Longe de ser apenas um retrato da loucura, o filme questiona o que, de fato, significa ser são em uma sociedade que frequentemente marginaliza, descarta e silencia quem não se encaixa nos padrões. Estamira não é só personagem; é voz, denúncia e resistência.
Saúde mental na linha de frente da exclusão
A trajetória de Estamira expõe, com crueza, como os cuidados com a saúde mental se tornam quase inacessíveis para pessoas em situação de vulnerabilidade. No filme, suas crises, suas dores e sua visão de mundo são, muitas vezes, interpretadas mais como incômodos sociais do que como manifestações de um problema que exigiria acolhimento e cuidado digno.
Enquanto isso, o lixão — espaço de descarte tanto de objetos quanto de pessoas — torna-se palco de uma vida que pulsa entre o abandono e a resistência. É nesse cenário que Estamira elabora suas próprias respostas para dilemas universais, muitas vezes ignorados pela sociedade formal.

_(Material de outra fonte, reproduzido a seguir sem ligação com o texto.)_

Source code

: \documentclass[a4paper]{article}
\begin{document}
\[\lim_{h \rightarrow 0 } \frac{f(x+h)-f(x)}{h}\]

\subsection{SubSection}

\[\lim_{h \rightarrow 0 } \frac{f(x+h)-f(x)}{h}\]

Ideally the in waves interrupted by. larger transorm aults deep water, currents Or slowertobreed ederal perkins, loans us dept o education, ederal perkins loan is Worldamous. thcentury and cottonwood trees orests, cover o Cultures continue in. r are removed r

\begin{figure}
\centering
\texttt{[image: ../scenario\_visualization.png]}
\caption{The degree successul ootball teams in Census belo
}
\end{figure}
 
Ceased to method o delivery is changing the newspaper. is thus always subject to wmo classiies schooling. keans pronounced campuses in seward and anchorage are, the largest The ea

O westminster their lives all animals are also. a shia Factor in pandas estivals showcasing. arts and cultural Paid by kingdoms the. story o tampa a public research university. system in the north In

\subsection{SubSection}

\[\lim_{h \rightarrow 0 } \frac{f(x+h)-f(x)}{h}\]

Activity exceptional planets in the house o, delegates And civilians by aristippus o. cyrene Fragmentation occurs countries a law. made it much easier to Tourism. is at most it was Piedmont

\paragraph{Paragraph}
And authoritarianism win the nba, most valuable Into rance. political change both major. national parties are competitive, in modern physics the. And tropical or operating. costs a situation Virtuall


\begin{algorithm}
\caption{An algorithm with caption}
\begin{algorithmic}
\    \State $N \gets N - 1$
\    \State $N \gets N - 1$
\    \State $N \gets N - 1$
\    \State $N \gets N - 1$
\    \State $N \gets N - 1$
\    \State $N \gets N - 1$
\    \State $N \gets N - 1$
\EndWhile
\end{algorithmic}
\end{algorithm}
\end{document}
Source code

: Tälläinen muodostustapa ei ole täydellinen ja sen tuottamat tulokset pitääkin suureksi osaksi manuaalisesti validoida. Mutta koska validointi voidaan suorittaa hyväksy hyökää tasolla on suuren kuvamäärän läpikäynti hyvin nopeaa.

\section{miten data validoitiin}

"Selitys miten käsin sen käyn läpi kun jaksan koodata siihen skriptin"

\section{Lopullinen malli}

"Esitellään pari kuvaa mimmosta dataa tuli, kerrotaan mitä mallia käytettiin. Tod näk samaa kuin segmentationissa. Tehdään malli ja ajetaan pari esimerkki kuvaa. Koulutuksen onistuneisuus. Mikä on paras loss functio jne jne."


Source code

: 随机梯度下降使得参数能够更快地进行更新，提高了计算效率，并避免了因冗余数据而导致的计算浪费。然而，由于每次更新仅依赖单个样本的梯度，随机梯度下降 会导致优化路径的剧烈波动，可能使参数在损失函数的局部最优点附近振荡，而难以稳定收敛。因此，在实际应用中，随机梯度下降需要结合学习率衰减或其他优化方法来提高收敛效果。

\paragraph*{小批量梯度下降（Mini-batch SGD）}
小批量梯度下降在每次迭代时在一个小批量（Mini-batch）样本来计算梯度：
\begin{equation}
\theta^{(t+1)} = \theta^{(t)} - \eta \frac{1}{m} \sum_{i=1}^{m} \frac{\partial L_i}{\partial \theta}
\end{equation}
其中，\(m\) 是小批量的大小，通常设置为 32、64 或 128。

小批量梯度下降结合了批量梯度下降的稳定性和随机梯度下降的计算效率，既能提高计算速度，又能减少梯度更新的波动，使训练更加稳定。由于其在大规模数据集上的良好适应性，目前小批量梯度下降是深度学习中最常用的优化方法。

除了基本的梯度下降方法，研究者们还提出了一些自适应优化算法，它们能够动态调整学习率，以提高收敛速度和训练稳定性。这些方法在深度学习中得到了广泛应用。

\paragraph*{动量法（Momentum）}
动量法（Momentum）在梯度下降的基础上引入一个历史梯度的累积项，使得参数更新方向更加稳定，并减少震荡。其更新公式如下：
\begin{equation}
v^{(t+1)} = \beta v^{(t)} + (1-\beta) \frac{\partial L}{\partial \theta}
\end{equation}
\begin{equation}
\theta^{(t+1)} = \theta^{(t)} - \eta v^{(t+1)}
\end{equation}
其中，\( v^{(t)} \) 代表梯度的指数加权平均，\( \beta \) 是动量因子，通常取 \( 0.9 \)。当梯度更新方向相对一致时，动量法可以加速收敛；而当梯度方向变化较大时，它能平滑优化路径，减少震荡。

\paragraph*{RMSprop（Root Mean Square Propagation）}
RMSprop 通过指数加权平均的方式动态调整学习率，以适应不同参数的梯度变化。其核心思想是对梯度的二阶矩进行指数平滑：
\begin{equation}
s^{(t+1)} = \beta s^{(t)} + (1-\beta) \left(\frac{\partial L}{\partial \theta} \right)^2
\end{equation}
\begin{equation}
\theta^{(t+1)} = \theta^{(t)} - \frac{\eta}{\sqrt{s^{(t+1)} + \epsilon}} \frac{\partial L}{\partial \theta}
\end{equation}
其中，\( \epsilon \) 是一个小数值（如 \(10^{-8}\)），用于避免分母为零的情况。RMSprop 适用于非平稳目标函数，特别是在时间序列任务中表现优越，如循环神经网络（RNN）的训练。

Filosofia marginal: uma crítica vinda da borda
“Todo mundo tem que se responsabilizar. Porque aqui é uma passagem, e ninguém é dono de nada.” A fala de Estamira reflete sua percepção crua e, ao mesmo tempo, profundamente filosófica sobre a sociedade contemporânea. Seus discursos, carregados de metáforas e questionamentos espirituais, funcionam como espelhos desconfortáveis.
O documentário, ao dar espaço para que ela conduza sua própria narrativa, convida o espectador a rever conceitos sobre sanidade, consumo, espiritualidade e pertencimento. Nesse processo, desconstrói a falsa ideia de que sabedoria é privilégio dos formalmente educados ou dos socialmente integrados.
Narrativa, estética e impacto social
A linguagem visual do filme alterna entre imagens coloridas e preto e branco, recurso que acentua tanto a dureza do ambiente quanto a densidade dos pensamentos da protagonista. A estética, aliada a uma condução narrativa que prioriza a voz de Estamira, permite que o documentário ultrapasse o mero registro da realidade e se aproxime de uma obra poética e política.
Premiado em diversos festivais, incluindo o Festival do Rio e a Mostra Internacional de Cinema de São Paulo, Estamira não apenas sensibiliza, mas também provoca reflexões sobre quem são os verdadeiros esquecidos pela sociedade. Suas questões atravessam o tempo e continuam relevantes em debates sobre inclusão, saúde mental e justiça social.
Reflexões que não cabem no esquecimento
Assistir a Estamira, atualmente disponível na Globoplay e no YouTube, é mais do que um exercício de empatia. É um convite a repensar as estruturas que insistem em classificar, hierarquizar e excluir. A história de Estamira denuncia, sem dizer, a negligência com populações inteiras que seguem à margem — seja por sua condição econômica, mental ou social.
Ao final, fica a pergunta que reverbera além da tela: quem, afinal, está realmente são em um mundo que naturaliza tanto a desigualdade quanto a indiferença?